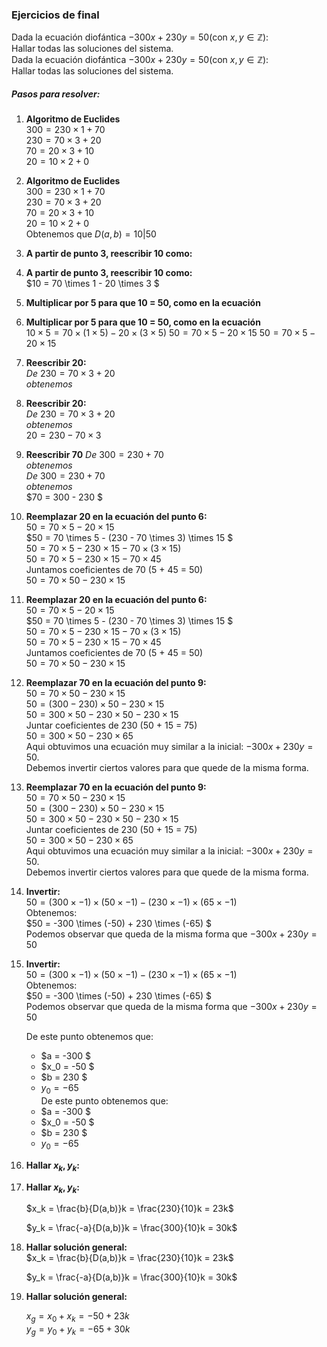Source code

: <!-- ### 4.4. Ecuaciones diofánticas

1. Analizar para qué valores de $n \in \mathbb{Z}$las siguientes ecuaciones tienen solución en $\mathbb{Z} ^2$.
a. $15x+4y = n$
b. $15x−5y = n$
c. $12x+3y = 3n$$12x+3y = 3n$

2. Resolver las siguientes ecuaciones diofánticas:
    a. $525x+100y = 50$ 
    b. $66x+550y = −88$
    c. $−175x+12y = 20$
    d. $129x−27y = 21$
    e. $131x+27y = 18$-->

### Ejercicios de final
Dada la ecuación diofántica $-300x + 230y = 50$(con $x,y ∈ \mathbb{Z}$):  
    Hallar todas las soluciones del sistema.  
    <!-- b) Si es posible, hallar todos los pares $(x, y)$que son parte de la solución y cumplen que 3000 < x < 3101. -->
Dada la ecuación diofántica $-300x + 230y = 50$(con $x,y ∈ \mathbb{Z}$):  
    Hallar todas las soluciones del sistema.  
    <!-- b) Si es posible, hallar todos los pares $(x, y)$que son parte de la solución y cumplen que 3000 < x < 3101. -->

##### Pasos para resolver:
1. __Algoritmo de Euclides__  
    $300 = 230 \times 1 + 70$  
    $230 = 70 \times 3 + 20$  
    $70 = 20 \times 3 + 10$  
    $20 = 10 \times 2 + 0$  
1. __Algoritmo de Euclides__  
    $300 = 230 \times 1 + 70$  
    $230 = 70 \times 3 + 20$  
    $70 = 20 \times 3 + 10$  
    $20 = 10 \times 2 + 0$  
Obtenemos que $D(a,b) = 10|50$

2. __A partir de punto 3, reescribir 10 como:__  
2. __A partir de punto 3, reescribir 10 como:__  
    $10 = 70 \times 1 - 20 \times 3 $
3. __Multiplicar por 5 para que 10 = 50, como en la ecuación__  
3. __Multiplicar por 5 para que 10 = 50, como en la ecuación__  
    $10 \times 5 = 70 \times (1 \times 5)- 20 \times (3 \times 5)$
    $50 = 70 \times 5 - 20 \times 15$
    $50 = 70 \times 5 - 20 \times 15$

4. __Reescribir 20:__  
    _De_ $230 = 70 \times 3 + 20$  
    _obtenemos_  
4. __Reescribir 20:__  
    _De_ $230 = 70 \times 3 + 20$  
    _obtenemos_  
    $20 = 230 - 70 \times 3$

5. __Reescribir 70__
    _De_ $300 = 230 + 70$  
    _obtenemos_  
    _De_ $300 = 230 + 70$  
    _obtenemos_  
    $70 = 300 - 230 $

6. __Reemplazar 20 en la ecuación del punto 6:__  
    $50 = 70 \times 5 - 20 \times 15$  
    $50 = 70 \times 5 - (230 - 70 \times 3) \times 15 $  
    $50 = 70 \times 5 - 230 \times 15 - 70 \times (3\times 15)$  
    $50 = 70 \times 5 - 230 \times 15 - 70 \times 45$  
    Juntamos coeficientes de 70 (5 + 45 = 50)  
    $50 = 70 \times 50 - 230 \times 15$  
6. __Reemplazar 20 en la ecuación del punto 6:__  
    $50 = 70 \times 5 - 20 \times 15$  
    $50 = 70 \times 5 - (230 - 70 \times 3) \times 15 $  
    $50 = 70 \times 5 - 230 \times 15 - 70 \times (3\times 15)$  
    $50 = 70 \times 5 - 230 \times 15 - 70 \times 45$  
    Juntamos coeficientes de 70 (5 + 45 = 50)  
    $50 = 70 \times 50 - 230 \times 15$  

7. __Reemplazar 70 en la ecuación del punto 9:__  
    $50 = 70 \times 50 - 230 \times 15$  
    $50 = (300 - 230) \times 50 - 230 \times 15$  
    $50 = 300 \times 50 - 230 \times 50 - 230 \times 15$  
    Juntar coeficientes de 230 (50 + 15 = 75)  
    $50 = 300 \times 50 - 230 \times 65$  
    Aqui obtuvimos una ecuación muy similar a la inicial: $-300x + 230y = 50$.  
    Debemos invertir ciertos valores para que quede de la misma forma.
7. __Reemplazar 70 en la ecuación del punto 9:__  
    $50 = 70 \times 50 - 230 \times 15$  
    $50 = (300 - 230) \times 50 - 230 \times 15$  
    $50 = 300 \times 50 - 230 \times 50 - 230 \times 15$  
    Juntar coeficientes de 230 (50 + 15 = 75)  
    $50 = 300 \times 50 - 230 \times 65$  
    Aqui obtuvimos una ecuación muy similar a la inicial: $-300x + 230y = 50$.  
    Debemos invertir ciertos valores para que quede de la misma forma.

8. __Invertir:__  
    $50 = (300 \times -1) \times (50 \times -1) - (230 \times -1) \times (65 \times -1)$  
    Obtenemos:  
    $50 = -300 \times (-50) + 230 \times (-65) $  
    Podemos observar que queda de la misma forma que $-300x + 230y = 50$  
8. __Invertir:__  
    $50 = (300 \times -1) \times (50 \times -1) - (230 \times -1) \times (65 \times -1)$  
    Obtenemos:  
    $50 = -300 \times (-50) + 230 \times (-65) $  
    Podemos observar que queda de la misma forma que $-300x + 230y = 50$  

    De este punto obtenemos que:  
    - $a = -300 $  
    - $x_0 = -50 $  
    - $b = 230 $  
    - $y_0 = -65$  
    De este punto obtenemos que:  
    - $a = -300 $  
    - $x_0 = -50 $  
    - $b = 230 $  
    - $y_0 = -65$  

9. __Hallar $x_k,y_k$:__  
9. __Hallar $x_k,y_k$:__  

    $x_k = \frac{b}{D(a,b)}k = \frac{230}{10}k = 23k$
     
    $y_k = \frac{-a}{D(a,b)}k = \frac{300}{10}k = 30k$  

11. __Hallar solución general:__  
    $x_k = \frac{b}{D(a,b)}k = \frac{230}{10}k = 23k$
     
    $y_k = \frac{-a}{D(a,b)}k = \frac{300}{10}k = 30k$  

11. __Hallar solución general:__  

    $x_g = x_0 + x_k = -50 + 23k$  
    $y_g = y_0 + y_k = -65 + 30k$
═══
- [HOW TO COMPLETE THIS TASK]: Only the lines above from the one with "##### Pasos para" up to and including the one with "300 - 230 $" should be repeated, exactly as written.

- [SOLUTION FOR THIS EXERCISE]:
##### Pasos para resolver:
1. __Algoritmo de Euclides__  
    $300 = 230 \times 1 + 70$  
    $230 = 70 \times 3 + 20$  
    $70 = 20 \times 3 + 10$  
    $20 = 10 \times 2 + 0$  
1. __Algoritmo de Euclides__  
    $300 = 230 \times 1 + 70$  
    $230 = 70 \times 3 + 20$  
    $70 = 20 \times 3 + 10$  
    $20 = 10 \times 2 + 0$  
Obtenemos que $D(a,b) = 10|50$

2. __A partir de punto 3, reescribir 10 como:__  
2. __A partir de punto 3, reescribir 10 como:__  
    $10 = 70 \times 1 - 20 \times 3 $
3. __Multiplicar por 5 para que 10 = 50, como en la ecuación__  
3. __Multiplicar por 5 para que 10 = 50, como en la ecuación__  
    $10 \times 5 = 70 \times (1 \times 5)- 20 \times (3 \times 5)$
    $50 = 70 \times 5 - 20 \times 15$
    $50 = 70 \times 5 - 20 \times 15$

4. __Reescribir 20:__  
    _De_ $230 = 70 \times 3 + 20$  
    _obtenemos_  
4. __Reescribir 20:__  
    _De_ $230 = 70 \times 3 + 20$  
    _obtenemos_  
    $20 = 230 - 70 \times 3$

5. __Reescribir 70__
    _De_ $300 = 230 + 70$  
    _obtenemos_  
    _De_ $300 = 230 + 70$  
    _obtenemos_  
    $70 = 300 - 230 $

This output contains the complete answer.